Команда покинула судно в Картахене.
— Отсюда рукой подать до Нью-Орлеана, — со вздохом сказал Франческо. — Парни, которых я взял вместо моих итальянцев, особого доверия не вызывают, — делился он своими опасениями с Машей. — Но плыть на Кубу не хочет никто из приличных моряков. Ни за какие деньги. Советую тебе переселиться в каюту рядом с моей. И возьми на всякий случай вот это. — Франческо протянул Маше «браунинг». — Умеешь им пользоваться?
— Кажется, да. — Маша грустно улыбнулась. — Никогда не думала, что мне пригодятся знания, полученные на военной кафедре. Я умею стрелять даже из автомата Калашникова. Слыхал о таком оружии?
— Да. Мне довелось побывать во Вьетнаме. Не забывай запирать дверь своей каюты.
Карибское море было очень неспокойно — дул сильный ветер с материка. Анджей страдал от морской болезни и почти не вставал с койки. Маша много времени проводила на капитанском мостике рядом с Франческо. Она загорела и окрепла душой. Судно держало курс на Ямайку, где предстояло пополнить запасы горючего и продовольствия. Маша изо всех сил старалась не думать о будущем, и, как ни странно, последнее время ей это удавалось.
— Будет шторм, — сказал Франческо. — И очень скоро. Видишь, как распушили хвосты перистые облака? Посудина довольно неуклюжа. Похоже, мне придется самому встать за штурвал. Я бы хотел, чтобы ты все время была в поле моего зрения. Возможно, я излишне подозрителен, но эти парни уж больно нахально разглядывают тебя.
— Они ведут себя вполне пристойно, — возразила Маша. — Хотя я, честно говоря, их побаиваюсь. В особенности мулата с серьгой в правом ухе. Кажется, его зовут Карлос. Но я не думаю, чтобы они… Все-таки мы живем в двадцатом веке.
Франческо присвистнул и тряхнул головой.
— Мы живем в двадцатом веке. Это очень жестокий и не романтичный век. Я не хотел бы тебя пугать, но… — Он замолк и отвернулся, не смея сказать Маше, что последнее время она стала ему очень дорога и он больше всего на свете боится ее потерять.

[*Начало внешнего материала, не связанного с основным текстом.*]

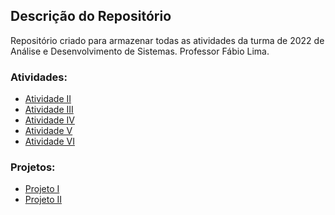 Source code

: ## Descrição do Repositório
Repositório criado para armazenar todas as atividades da turma de 2022 de Análise e Desenvolvimento de Sistemas. Professor Fábio Lima.

### Atividades:
<ul>
  <li><a href="https://github.com/jeffersonxavi/web2-2021.1-1/tree/AtividadeII">Atividade II</a></li>
  <li><a href="https://github.com/jeffersonxavi/web2-2021.1-1/tree/AtividadeIII">Atividade III</a></li>
  <li><a href="https://github.com/jeffersonxavi/web2-2021.1-1/tree/AtividadeIV-correção">Atividade IV</a></li>
  <li><a href="https://github.com/jeffersonxavi/web2-2021.1-1/tree/AtividadeV">Atividade V</a></li>
  <li><a href="https://github.com/jeffersonxavi/web2-2021.1-1/tree/AtividadeVI">Atividade VI</a></li>
</ul>

### Projetos:
<ul>
  <li><a href="https://github.com/jeffersonxavi/web2-2021.1-1/tree/Projeto1-2unidade-Entrega2">Projeto I</a></li>
  <li><a href="https://github.com/jeffersonxavi/web2-2021.1-1/tree/ProjetoII-backend">Projeto II </a></li>
</ul>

Кажется, девушка тоже благоволит к нему — с удовольствием отвечает на его поцелуи, а часто даже целует первая. Она называет это «русским поцелуем», и у него замирает сердце, когда он его вспоминает. Но их еще разделяет целая пропасть. Он, Франческо Грамито-Риччи, готов на все, лишь бы ее скорей преодолеть.
Маша открыла глаза, услыхав какой-то шум. В каюте было темно, лишь выделялся едва заметным расплывчатым пятном иллюминатор. Она слышала над собой чье-то прерывистое дыхание.
— Кто? — спросила она по-английски и интуитивно сунула руку под подушку, где лежал «браунинг».
— Не стоит, мисс, поднимать шума. Я Карлос. Команда поручила мне переговорить с вами.
Она слышала, как Карлос сел в кресло возле туалетного столика, загородив собой смутно поблескивающее зеркало.